Elinde bir sepet çilekle çıkıp geldi güneş adam kızın yanına. Tam da gözyaşlarını siliyordu kız. Silmekten kızarmış burnu , ağlamaktan hafif şişmiş gözleriyle açtı kapıyı adama. Çekildi kapıdan hafifçe ki kolayca geçebilsin güneş adam. ‘hala ağlıyor musun sen yoksa?’ dedi güneş, kıza. Cebinden kıpkırmızı bir mendil çıkardı. Kız gülmeye başlamıştı. Gerçekten de komikti bu adam. Hoşuna gidiyordu onunla ilgilenilmesi. Elini uzattı mendile. Ne kadar da yumuşak bir kumaştan yapılmıştı mendil böyle. Yavaşça sildi önce gözlerini, sonra burnunu.
-Bana mı getirdin bu sepeti yoksa? Ne var bunun içinde?
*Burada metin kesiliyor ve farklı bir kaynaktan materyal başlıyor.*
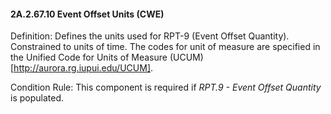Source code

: #### 2A.2.67.10 Event Offset Units (CWE)

Definition: Defines the units used for RPT-9 (Event Offset Quantity). Constrained to units of time. The codes for unit of measure are specified in the Unified Code for Units of Measure (UCUM) [http://aurora.rg.iupui.edu/UCUM].

Condition Rule: This component is required if _RPT.9 - Event Offset Quantity_ is populated.

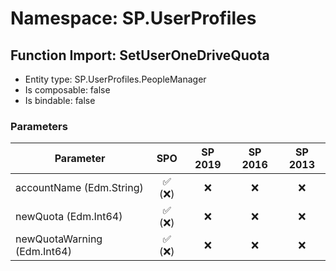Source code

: # Namespace: SP.UserProfiles

## Function Import: SetUserOneDriveQuota

- Entity type: SP.UserProfiles.PeopleManager
- Is composable: false
- Is bindable: false

### Parameters

Parameter | SPO | SP 2019 | SP 2016 | SP 2013
----------|:---:|:-------:|:-------:|:-------:
accountName (Edm.String) | ✅ (❌) | ❌ | ❌ | ❌
newQuota (Edm.Int64) | ✅ (❌) | ❌ | ❌ | ❌
newQuotaWarning (Edm.Int64) | ✅ (❌) | ❌ | ❌ | ❌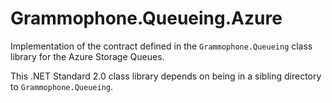 ﻿# Grammophone.Queueing.Azure

Implementation of the contract defined in the `Grammophone.Queueing` class library for the Azure Storage Queues.

This .NET Standard 2.0 class library depends on being in a sibling directory to `Grammophone.Queueing`.
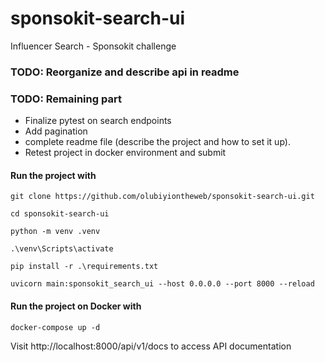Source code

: # sponsokit-search-ui
Influencer Search - Sponsokit challenge

### TODO: Reorganize and describe api in readme

### TODO: Remaining part 
- Finalize pytest on search endpoints
- Add pagination
- complete readme file (describe the project and how to set it up).
- Retest project in docker environment and submit

#### Run the project with

    git clone https://github.com/olubiyiontheweb/sponsokit-search-ui.git

    cd sponsokit-search-ui

    python -m venv .venv

    .\venv\Scripts\activate

    pip install -r .\requirements.txt

    uvicorn main:sponsokit_search_ui --host 0.0.0.0 --port 8000 --reload

#### Run the project on Docker with 

    docker-compose up -d

Visit http://localhost:8000/api/v1/docs to access API documentation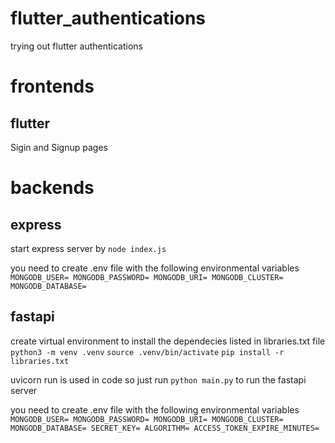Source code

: # flutter_authentications
trying out flutter authentications

# frontends
## flutter
Sigin and Signup pages 

# backends
## express
start express server by `node index.js`

you need to create .env file with the following environmental variables
`MONGODB_USER=
MONGODB_PASSWORD=
MONGODB_URI=
MONGODB_CLUSTER=
MONGODB_DATABASE=`

## fastapi
create virtual environment to install the dependecies listed in libraries.txt file
`python3 -m venv .venv`
`source .venv/bin/activate`
`pip install -r libraries.txt`

uvicorn run is used in code so just run `python main.py` to run the fastapi server

you need to create .env file with the following environmental variables
`MONGODB_USER=
MONGODB_PASSWORD=
MONGODB_URI=
MONGODB_CLUSTER=
MONGODB_DATABASE=
SECRET_KEY=
ALGORITHM=
ACCESS_TOKEN_EXPIRE_MINUTES=`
-Bak bakalım ne var sence?
-Aaa çilek mi onlar. Ama ben çok severim. Çok hem de…
Kızın içinde bi mutluluk notası belirmişti. Güneş adam ona çok sevdiği bir şeyi getirmişti. Üstelik de habersiz… Adam kızın elini tuttu usulca ve elindeki sepetin bıraktı kızın avucuna. Kız bir anlığına da olsa sıyrılmıştı hüzünlerinden işte. Adam ‘o kadar da zor olmadığını söylemiştim sana.’ Dedi kıza. Kız cevap vermedi. Kaçırdı gözlerini. Sonra fısıldayan bir sesle:
-‘ ben şu çilekleri yıkayıp geleyim. Yiyelim birlikte.’
Kafasıyla onay verdi adam. Kızın minicik salonundaki koltuklardan birine yerleşti. Kız mutfakta çilekleri yıkıyordu o sırada. Ağlama isteği gitmişti şimdi. cam kaseye döktü çilekleri sonra ve adamın yanına döndü tekrar. Adam baktı tabağa bir eksik görmüş gibiydi. Çilek kasesini alıp mutfağa doğru gitti. Döndüğünde kız bu adamın gerçekten de bir şeylerin tamamlayıcısı yada kendisi için gönderilmiş bir kurtarıcı olduğunu düşündü. Şeker dökmüştü güneş adam çileklerin üstüne. Şimdi çok daha lezzetli olacaktı küçük kırmızı meyveler. Tamamiyle şekere bulanmış çileklerden birini aldı adam kızın ağzına yaklaştırdı. Kız çileğin tadını hissetmişti bütün hücrelerinde ve daha da mutlu olmuştu.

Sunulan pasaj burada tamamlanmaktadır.